While this outage is going on, someone might eventually strace something and notice that the EADDRINUSE is related to the process trying to bind its SOCK_STREAM file descriptor to an address. Maybe they then look in 'netstat' or 'ss' and see the disaster: every single ephemeral port is gone. Why? Well, consider what's going on. Every process is connecting from port (something) to port 53. Given that three of the parameters are fixed, it doesn't take long to exhaust all of those possibilities, especially given the usual TIME_WAIT and lingering stuff that sockets do. It's only a 16-bit space to begin with, and your system probably doesn't use all of it - it might only use the upper ~half, for instance: roughly 32K to 61K.

Somewhere around here, someone discovers a sysctl knob that amounts to "ignore TIME_WAIT if it's a loopback connection because it's probably safe and we won't step on a real connection since it's from us to us". Then they set that up, and now they're running again, but they feel dirty... oh so dirty.

Obviously, this too will eventually fall apart. Even if you can recycle former connections as fast as you can, it seems inevitable that you will end up with all possible connections actually in use ("ESTABLISHED") simultaneously, and then what do you do?

What a world, what a world. I'm melting, melting.

Consider what had to happen to get to this point.

Someone decided to build a system that deliberately forked and thus didn't (and couldn't) share common things like a stub resolver or a RPC subsystem. This means every instance has to stand up all of this stuff on its own, and there's really no coordination going on.

Yeah, coordination.
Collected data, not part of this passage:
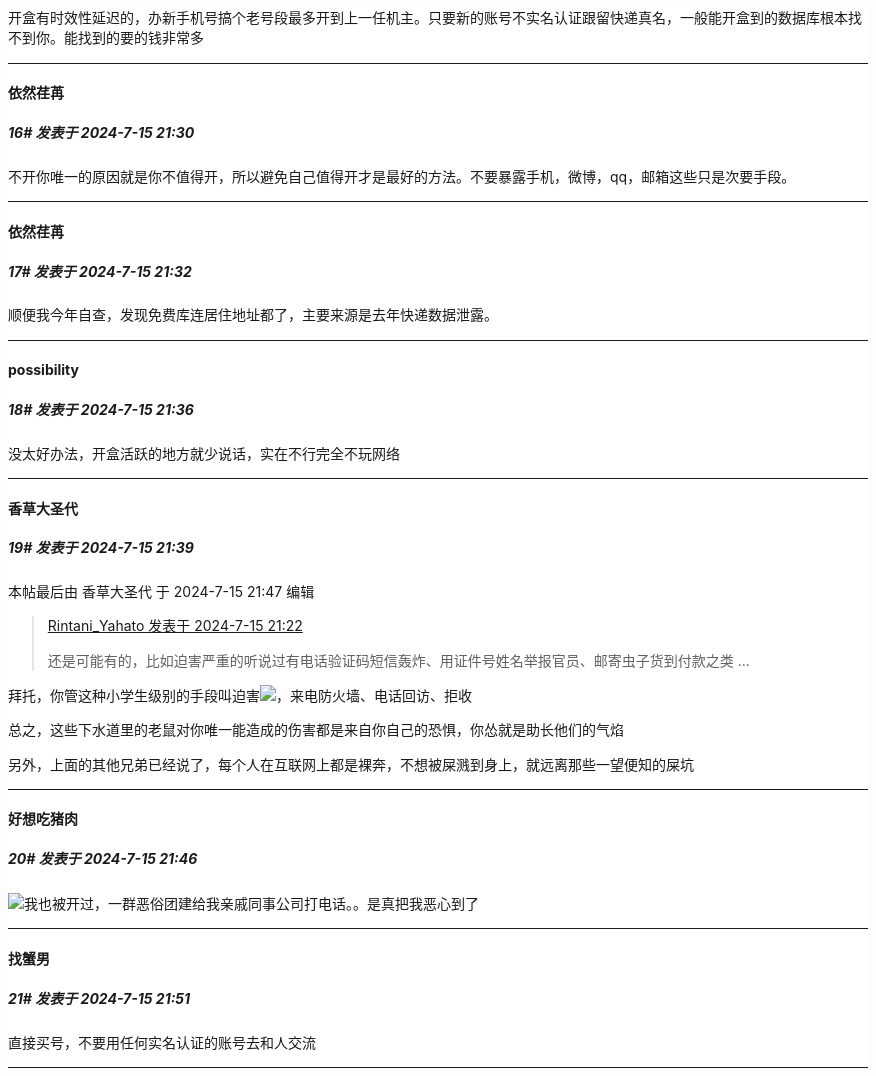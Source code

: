 开盒有时效性延迟的，办新手机号搞个老号段最多开到上一任机主。只要新的账号不实名认证跟留快递真名，一般能开盒到的数据库根本找不到你。能找到的要的钱非常多

*****

####  依然荏苒  
##### 16#       发表于 2024-7-15 21:30

不开你唯一的原因就是你不值得开，所以避免自己值得开才是最好的方法。不要暴露手机，微博，qq，邮箱这些只是次要手段。

*****

####  依然荏苒  
##### 17#       发表于 2024-7-15 21:32

顺便我今年自查，发现免费库连居住地址都了，主要来源是去年快递数据泄露。

*****

####  possibility  
##### 18#       发表于 2024-7-15 21:36

没太好办法，开盒活跃的地方就少说话，实在不行完全不玩网络

*****

####  香草大圣代  
##### 19#       发表于 2024-7-15 21:39

 本帖最后由 香草大圣代 于 2024-7-15 21:47 编辑 
<blockquote><a href="httphttps://bbs.saraba1st.com/2b/forum.php?mod=redirect&amp;goto=findpost&amp;pid=65595015&amp;ptid=2191583" target="_blank">Rintani_Yahato 发表于 2024-7-15 21:22</a>

还是可能有的，比如迫害严重的听说过有电话验证码短信轰炸、用证件号姓名举报官员、邮寄虫子货到付款之类 ...</blockquote>
拜托，你管这种小学生级别的手段叫迫害<img src="https://static.saraba1st.com/image/smiley/face2017/048.png" referrerpolicy="no-referrer">，来电防火墙、电话回访、拒收

总之，这些下水道里的老鼠对你唯一能造成的伤害都是来自你自己的恐惧，你怂就是助长他们的气焰

另外，上面的其他兄弟已经说了，每个人在互联网上都是裸奔，不想被屎溅到身上，就远离那些一望便知的屎坑

*****

####  好想吃猪肉  
##### 20#       发表于 2024-7-15 21:46

<img src="https://static.saraba1st.com/image/smiley/face2017/001.png" referrerpolicy="no-referrer">我也被开过，一群恶俗团建给我亲戚同事公司打电话。。是真把我恶心到了

*****

####  找蟹男  
##### 21#       发表于 2024-7-15 21:51

直接买号，不要用任何实名认证的账号去和人交流

*****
Guess what happens when a replica drops out? That one forked child on that one host finds out and maybe marks it down, but the other ones all have to do the same thing. Because there's no common RPC mechanism in use, there's no way to share this knowledge across the workers. They aren't threads, remember, they're full-on forked children.

Incidentally, you know that one request each worker makes to a downed instance out there which is how it finds out that instance is down? Yeah, I bet that request is d-e-a-d DEAD, and can't be retried. You found out that you have a dead replica out there, but you did it at the cost of "fataling" a request and hoping someone upstream from you can retry it. Even if you can technically retry, you might not have the time budget to do that whole hop-skip-jump resolve+connect thing again. Fun times!

By the way, anyone suggesting you rig something up with SysV shared memory or mmap or something else like that in order to share state across these forks is hereby banished to a realm where you can eat all the paste you want all day every day.

Doing a naive http client approach isn't helping matters. Not keeping track of who's out there and having to do a DNS request for every single request going to another service is definitely not making anyone's life easier. Having this be multiplied by all of the forks of all of the workers on this disaster of a deployment is just the icing on the cake.

Any one of these sketchy design decisions by itself might have worked out fine in isolation, but when they all interact with each other, you can end up with a category five technical debt storm.

I hope you brought your waders.

Just look at all of the possibilities that have been left on the table.

A single process could have had something that kept a pool of connections available for any client to use. It wouldn't have to keep re-resolving them for every single request. It could even do keepalives to figure out if the far end is actually alive before committing a request to the depths, never to be seen again. When it does learn the hard way that an endpoint is down and just swallowed a request, all of the workers then benefit since they're all going through this shared subsystem. They don't have to repeat it needlessly.

Forked workers and running your internal transport as HTTP requests might seem simple and easy, but there are big nasty monsters waiting for you down the road. Now that you know this, please try to swerve when you see them coming at you.